TASK INSTRUCTIONS →
If a line of the records contains the string "lacus", copy it out.

··· PROVIDED DATA ···

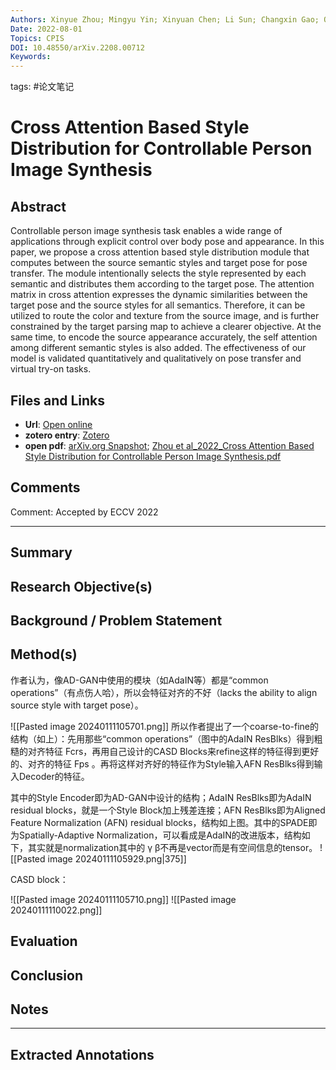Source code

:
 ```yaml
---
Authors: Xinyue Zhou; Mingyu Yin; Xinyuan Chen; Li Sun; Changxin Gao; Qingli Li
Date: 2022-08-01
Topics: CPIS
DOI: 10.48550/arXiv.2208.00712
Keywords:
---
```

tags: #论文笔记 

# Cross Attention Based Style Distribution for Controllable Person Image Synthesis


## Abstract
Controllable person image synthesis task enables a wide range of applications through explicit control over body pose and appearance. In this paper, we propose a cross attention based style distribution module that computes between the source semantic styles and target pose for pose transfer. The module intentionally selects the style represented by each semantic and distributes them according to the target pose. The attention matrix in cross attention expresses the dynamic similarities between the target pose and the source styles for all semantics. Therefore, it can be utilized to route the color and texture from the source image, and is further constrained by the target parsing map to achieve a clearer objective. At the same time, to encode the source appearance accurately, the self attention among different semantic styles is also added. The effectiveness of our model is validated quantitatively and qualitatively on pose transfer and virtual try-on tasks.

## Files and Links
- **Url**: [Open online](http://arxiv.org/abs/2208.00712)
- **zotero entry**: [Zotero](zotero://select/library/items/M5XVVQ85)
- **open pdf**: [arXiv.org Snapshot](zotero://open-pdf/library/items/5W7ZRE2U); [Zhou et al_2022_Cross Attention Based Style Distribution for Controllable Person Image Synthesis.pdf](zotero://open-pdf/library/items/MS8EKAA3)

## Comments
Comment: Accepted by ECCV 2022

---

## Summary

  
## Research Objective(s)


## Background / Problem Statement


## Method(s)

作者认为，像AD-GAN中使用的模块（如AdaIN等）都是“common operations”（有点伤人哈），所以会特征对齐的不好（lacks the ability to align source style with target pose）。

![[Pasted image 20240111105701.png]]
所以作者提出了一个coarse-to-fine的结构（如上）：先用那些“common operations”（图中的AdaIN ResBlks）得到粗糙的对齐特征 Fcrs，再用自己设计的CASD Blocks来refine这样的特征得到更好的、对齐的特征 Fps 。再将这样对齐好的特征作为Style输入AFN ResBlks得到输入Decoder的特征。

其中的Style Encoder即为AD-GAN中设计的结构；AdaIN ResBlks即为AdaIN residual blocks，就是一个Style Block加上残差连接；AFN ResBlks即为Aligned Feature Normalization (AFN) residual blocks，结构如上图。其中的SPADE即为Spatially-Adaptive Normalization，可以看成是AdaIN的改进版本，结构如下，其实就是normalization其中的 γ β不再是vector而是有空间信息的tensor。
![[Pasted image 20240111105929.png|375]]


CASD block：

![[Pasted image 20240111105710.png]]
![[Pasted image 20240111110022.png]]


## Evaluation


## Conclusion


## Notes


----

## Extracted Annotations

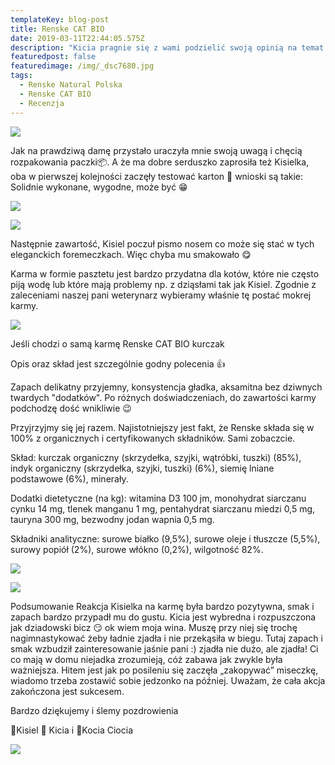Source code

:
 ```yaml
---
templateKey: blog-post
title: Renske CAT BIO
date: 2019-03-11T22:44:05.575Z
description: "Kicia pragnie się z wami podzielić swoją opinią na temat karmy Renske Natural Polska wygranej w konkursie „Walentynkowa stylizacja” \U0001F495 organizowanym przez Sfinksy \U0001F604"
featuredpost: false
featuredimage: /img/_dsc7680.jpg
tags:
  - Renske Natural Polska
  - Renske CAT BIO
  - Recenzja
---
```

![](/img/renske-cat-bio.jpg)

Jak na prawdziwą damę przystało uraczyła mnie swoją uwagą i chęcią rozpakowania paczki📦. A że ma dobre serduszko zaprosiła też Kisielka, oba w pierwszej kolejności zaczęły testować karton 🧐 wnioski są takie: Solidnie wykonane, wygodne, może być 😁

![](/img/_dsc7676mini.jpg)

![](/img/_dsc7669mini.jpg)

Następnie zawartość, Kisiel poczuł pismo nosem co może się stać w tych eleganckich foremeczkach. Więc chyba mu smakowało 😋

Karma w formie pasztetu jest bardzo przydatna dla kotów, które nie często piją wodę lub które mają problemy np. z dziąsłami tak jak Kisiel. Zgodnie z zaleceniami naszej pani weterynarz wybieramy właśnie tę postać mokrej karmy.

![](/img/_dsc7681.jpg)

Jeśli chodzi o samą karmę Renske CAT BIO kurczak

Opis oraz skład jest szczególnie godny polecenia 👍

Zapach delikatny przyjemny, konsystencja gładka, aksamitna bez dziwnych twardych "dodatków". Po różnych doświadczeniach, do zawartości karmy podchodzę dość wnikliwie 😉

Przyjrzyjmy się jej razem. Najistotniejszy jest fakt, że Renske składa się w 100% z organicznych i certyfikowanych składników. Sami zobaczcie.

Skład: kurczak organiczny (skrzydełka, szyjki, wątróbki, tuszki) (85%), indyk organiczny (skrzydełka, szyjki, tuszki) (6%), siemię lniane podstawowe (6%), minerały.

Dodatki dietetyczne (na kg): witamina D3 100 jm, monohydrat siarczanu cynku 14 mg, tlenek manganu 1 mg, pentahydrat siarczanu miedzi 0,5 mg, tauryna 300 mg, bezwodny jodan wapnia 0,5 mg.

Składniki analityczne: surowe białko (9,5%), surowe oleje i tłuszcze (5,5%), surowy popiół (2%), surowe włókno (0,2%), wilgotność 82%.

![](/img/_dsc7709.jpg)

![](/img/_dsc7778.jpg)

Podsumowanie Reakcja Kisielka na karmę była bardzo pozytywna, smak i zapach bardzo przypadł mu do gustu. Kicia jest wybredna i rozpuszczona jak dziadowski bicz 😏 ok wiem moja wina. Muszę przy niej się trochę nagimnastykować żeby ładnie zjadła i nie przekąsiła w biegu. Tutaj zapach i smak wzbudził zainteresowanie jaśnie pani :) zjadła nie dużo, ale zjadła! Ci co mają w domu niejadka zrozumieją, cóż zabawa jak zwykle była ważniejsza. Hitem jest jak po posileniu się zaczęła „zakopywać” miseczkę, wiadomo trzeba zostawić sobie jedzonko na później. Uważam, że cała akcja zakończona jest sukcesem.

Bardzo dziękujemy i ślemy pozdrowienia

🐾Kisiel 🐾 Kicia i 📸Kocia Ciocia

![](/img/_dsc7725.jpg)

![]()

···
··· PROVIDED DATA ···

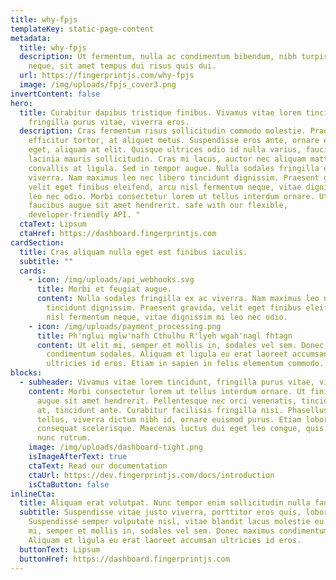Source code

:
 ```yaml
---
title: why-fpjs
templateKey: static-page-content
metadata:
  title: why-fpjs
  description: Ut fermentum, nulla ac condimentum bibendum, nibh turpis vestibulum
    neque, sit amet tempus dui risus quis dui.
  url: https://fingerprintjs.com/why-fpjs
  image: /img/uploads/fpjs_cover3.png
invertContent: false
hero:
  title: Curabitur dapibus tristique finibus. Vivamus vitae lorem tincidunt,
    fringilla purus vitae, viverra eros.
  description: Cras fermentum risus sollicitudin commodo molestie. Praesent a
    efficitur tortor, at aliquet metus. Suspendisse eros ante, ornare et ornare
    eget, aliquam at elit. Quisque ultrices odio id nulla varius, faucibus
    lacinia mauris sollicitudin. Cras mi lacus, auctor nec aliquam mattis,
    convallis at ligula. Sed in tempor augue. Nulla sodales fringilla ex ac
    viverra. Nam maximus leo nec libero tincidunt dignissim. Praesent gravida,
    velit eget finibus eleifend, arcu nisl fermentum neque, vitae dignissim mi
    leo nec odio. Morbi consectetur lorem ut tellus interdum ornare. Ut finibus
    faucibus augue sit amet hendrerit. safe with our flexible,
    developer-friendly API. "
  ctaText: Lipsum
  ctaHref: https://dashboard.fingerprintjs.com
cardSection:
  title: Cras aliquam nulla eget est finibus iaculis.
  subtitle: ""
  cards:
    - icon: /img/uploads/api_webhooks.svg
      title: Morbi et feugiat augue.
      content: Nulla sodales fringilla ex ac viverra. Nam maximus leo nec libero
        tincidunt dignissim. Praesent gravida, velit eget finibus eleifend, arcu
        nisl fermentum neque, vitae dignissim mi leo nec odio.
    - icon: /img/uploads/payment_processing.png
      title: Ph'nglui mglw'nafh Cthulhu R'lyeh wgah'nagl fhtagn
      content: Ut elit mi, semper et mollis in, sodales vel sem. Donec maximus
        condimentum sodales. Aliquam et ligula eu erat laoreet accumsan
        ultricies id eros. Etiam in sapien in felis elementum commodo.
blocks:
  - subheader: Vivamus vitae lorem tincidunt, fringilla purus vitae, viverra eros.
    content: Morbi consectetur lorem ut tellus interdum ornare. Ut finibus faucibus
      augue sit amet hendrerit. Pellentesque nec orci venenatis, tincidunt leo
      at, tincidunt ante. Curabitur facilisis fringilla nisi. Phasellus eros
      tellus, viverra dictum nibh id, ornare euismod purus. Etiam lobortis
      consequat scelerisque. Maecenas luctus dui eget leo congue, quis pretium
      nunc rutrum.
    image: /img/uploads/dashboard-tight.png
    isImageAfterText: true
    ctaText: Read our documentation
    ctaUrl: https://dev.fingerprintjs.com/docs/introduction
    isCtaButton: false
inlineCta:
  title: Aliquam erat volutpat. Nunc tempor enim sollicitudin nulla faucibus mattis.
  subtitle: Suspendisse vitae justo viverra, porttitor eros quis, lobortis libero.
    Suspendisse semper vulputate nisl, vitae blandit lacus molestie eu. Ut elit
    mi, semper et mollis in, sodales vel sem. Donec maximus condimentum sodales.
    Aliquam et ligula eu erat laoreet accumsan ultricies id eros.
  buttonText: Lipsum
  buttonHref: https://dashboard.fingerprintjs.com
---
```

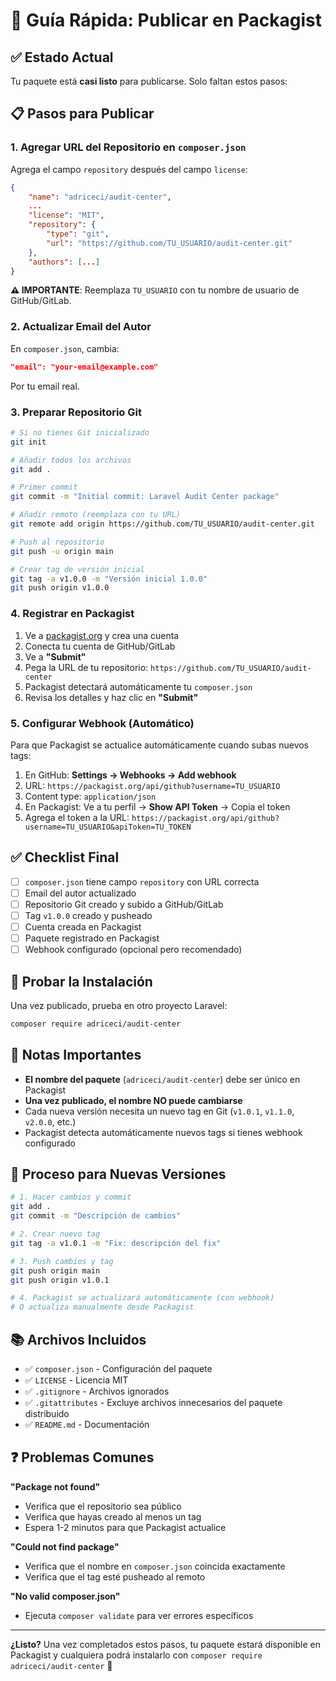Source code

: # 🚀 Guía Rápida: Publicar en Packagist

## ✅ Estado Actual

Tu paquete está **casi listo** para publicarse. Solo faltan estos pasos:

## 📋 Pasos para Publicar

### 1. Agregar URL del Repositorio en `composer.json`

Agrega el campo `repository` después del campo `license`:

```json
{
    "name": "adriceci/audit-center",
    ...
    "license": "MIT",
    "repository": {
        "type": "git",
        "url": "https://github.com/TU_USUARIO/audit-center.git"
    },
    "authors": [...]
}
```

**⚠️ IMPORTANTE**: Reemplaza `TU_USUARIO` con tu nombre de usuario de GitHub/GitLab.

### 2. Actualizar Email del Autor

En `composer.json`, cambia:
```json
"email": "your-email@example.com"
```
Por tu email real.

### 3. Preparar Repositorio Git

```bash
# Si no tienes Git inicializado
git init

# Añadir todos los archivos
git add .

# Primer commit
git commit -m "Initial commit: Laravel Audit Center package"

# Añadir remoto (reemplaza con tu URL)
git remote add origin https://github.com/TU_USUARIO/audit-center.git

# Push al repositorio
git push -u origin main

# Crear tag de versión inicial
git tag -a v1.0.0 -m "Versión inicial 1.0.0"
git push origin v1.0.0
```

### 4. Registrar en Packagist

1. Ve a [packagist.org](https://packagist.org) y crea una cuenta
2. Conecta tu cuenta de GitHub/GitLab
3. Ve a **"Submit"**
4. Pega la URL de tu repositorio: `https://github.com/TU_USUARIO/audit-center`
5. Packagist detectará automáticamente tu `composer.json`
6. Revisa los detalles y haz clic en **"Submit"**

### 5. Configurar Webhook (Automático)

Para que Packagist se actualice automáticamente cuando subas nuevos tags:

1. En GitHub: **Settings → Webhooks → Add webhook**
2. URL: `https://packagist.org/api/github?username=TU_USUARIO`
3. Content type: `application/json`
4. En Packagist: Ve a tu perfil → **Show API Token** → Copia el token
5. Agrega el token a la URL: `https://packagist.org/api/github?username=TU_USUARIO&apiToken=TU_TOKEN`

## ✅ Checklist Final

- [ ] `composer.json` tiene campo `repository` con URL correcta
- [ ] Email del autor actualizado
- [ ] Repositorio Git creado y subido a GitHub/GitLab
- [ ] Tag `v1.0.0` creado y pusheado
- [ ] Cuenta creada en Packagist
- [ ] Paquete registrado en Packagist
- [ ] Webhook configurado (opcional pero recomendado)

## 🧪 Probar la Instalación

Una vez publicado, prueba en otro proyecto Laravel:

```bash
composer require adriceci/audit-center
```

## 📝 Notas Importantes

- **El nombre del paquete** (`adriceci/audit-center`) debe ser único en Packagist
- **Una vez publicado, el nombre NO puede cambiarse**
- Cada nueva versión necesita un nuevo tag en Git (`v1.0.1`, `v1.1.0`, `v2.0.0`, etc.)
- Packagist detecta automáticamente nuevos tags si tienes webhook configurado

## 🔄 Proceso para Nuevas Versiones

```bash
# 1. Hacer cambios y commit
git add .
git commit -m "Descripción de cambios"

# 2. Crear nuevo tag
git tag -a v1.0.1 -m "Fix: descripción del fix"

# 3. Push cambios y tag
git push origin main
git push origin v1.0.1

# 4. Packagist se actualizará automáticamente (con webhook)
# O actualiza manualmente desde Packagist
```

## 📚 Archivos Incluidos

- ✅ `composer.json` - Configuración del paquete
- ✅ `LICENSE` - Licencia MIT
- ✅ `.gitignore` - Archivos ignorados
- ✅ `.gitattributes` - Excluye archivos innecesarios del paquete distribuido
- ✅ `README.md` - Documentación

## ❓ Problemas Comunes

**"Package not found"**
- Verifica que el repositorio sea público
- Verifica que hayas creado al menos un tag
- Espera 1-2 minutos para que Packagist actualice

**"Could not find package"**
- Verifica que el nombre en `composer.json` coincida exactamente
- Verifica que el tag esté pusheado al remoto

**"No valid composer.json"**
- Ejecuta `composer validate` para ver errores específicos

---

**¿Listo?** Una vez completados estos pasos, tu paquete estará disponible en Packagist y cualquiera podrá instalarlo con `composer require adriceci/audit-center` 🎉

···

OUTPUT OF THE EXERCISE →
    lacinia mauris sollicitudin. Cras mi lacus, auctor nec aliquam mattis,
    Suspendisse semper vulputate nisl, vitae blandit lacus molestie eu. Ut elit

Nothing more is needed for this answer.